WHAT TO DO:
Beginning at the line containing "Alan |22 |Синий |1\.01.2013 |" in the material below and ending at the line containing "David |Project Lead |", return each line exactly and add nothing.

◇ ◇ ◇ ◇ ◇ ◇ ◇

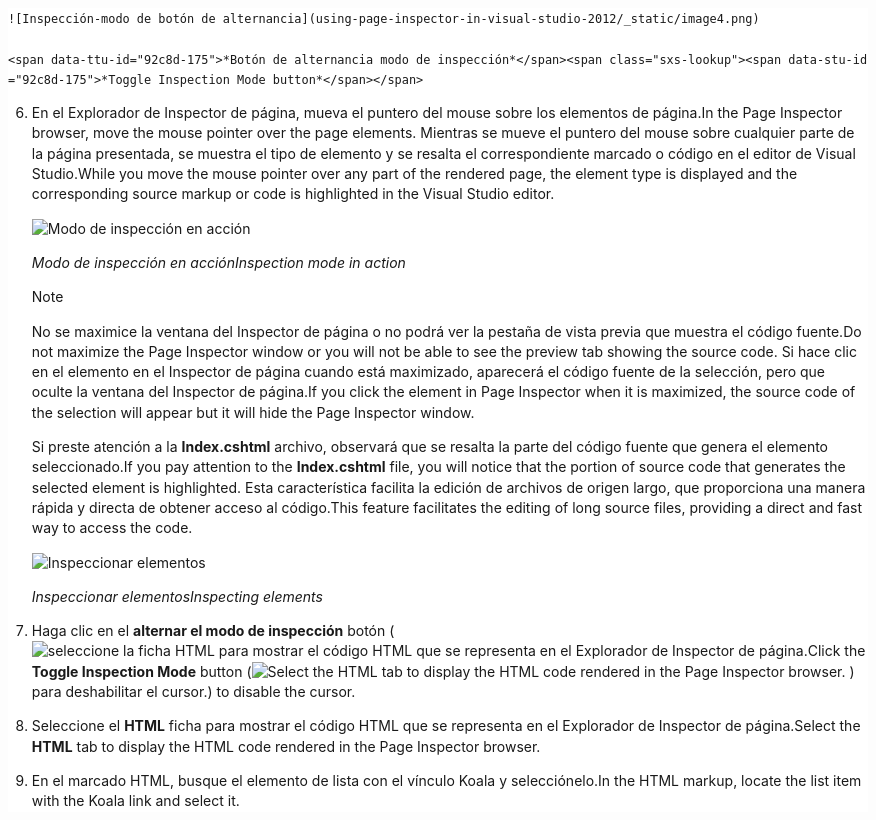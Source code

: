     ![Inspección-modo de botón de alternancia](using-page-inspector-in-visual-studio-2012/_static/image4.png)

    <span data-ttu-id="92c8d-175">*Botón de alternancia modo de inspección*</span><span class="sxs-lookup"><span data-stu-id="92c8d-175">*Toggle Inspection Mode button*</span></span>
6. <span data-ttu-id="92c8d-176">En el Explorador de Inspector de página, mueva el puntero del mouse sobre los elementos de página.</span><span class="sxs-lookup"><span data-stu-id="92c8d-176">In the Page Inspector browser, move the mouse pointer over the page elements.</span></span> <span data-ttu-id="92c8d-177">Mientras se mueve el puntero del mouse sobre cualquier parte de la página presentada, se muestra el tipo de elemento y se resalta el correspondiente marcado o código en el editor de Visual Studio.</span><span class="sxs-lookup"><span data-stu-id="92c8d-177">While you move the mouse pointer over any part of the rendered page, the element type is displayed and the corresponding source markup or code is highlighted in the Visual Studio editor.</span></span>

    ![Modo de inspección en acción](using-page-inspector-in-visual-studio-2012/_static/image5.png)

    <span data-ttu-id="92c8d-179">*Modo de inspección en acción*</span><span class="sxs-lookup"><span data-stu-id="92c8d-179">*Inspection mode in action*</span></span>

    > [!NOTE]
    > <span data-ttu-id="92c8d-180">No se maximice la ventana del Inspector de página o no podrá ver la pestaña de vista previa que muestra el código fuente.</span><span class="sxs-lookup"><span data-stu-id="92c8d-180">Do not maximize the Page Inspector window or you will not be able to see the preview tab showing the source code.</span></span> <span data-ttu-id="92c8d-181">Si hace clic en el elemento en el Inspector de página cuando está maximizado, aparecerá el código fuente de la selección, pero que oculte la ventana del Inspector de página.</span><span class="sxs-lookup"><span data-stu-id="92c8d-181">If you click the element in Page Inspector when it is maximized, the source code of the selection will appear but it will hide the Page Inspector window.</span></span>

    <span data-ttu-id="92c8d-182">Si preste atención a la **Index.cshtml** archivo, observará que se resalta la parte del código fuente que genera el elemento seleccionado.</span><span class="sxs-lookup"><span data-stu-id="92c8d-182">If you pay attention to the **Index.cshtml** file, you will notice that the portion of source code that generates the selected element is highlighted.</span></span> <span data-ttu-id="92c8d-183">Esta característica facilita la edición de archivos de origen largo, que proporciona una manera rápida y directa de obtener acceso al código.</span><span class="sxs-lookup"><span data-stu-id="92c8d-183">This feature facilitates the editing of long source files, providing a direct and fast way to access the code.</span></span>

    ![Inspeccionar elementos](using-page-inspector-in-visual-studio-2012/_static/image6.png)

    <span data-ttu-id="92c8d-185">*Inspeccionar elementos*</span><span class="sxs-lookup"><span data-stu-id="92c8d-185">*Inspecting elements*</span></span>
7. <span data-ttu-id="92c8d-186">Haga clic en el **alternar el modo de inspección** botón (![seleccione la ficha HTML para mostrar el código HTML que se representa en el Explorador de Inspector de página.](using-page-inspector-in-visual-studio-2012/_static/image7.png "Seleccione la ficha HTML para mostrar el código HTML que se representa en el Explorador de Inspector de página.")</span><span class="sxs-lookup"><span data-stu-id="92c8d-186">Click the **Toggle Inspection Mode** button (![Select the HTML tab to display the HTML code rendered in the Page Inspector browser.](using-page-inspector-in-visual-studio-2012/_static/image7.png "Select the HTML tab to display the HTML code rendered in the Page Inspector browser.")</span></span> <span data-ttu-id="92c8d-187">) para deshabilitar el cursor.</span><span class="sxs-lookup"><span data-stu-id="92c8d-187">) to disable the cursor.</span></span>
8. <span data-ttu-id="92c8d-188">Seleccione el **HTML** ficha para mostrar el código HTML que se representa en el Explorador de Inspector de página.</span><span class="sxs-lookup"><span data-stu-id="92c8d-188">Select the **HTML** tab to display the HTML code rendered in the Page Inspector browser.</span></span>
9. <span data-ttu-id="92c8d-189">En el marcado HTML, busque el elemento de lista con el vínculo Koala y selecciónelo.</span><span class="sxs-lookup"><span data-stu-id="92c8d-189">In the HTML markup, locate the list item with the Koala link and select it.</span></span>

◇ ◇ ◇ ◇ ◇ ◇ ◇

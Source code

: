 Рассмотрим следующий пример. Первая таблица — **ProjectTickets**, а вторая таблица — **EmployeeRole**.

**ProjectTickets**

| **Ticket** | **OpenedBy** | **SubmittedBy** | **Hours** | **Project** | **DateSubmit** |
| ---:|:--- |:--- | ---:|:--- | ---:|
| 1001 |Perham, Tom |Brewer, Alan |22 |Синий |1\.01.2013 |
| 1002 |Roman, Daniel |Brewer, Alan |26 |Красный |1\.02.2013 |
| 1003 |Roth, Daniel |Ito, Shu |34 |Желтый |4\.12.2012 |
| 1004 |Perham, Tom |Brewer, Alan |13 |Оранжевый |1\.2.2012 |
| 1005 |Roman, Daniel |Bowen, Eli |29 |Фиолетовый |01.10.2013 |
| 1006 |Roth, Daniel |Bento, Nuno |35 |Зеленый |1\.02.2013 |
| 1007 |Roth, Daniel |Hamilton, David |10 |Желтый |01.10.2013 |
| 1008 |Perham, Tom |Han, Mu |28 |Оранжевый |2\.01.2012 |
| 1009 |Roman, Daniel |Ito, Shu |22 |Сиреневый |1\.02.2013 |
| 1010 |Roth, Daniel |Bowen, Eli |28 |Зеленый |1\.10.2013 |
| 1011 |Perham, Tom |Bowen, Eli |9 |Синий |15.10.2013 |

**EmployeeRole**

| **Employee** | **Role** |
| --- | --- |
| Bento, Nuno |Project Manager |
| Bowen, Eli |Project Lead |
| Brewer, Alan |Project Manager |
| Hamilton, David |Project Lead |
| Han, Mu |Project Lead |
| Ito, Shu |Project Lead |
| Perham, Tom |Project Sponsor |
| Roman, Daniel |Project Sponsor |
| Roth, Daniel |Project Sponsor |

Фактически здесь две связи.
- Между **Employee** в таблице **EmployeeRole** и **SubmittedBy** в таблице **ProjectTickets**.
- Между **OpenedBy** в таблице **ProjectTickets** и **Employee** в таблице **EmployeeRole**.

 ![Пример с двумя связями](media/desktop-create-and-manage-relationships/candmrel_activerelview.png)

◇ ◇ ◇ ◇ ◇ ◇ ◇

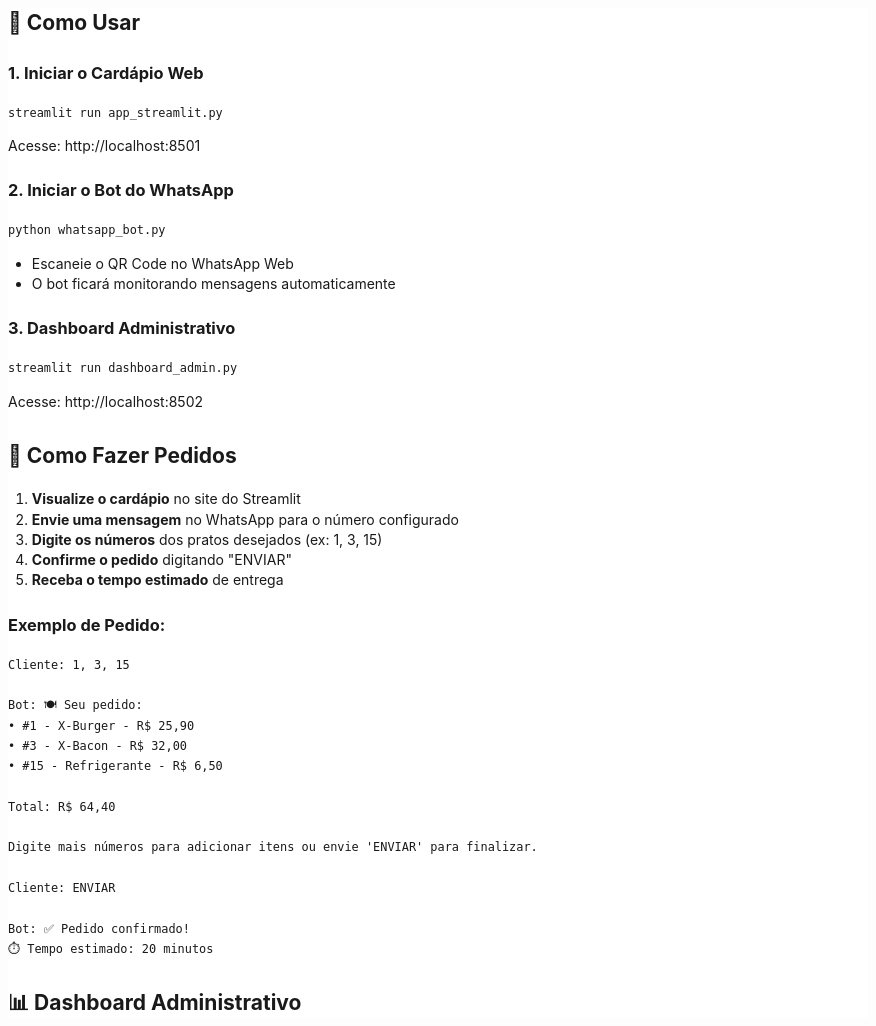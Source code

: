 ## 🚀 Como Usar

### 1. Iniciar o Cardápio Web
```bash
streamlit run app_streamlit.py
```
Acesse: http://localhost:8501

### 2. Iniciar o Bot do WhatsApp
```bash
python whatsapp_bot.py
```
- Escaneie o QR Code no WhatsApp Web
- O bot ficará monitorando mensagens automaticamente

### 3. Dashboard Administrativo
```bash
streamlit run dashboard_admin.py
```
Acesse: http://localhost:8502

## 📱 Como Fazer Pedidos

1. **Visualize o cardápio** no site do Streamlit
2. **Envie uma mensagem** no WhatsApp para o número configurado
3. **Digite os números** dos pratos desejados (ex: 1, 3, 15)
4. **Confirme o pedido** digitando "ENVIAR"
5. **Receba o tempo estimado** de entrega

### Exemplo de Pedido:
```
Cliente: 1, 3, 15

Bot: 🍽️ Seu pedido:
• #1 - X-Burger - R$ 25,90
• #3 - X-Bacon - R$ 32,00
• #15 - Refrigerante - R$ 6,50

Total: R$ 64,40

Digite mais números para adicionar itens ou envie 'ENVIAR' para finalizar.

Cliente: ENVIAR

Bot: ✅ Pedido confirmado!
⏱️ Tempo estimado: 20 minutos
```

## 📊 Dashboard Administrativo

◇ ◇ ◇ ◇ ◇ ◇ ◇

ANSWER AREA:
| 1001 |Perham, Tom |Brewer, Alan |22 |Синий |1\.01.2013 |
| 1002 |Roman, Daniel |Brewer, Alan |26 |Красный |1\.02.2013 |
| 1003 |Roth, Daniel |Ito, Shu |34 |Желтый |4\.12.2012 |
| 1004 |Perham, Tom |Brewer, Alan |13 |Оранжевый |1\.2.2012 |
| 1005 |Roman, Daniel |Bowen, Eli |29 |Фиолетовый |01.10.2013 |
| 1006 |Roth, Daniel |Bento, Nuno |35 |Зеленый |1\.02.2013 |
| 1007 |Roth, Daniel |Hamilton, David |10 |Желтый |01.10.2013 |
| 1008 |Perham, Tom |Han, Mu |28 |Оранжевый |2\.01.2012 |
| 1009 |Roman, Daniel |Ito, Shu |22 |Сиреневый |1\.02.2013 |
| 1010 |Roth, Daniel |Bowen, Eli |28 |Зеленый |1\.10.2013 |
| 1011 |Perham, Tom |Bowen, Eli |9 |Синий |15.10.2013 |

**EmployeeRole**

| **Employee** | **Role** |
| --- | --- |
| Bento, Nuno |Project Manager |
| Bowen, Eli |Project Lead |
| Brewer, Alan |Project Manager |
| Hamilton, David |Project Lead |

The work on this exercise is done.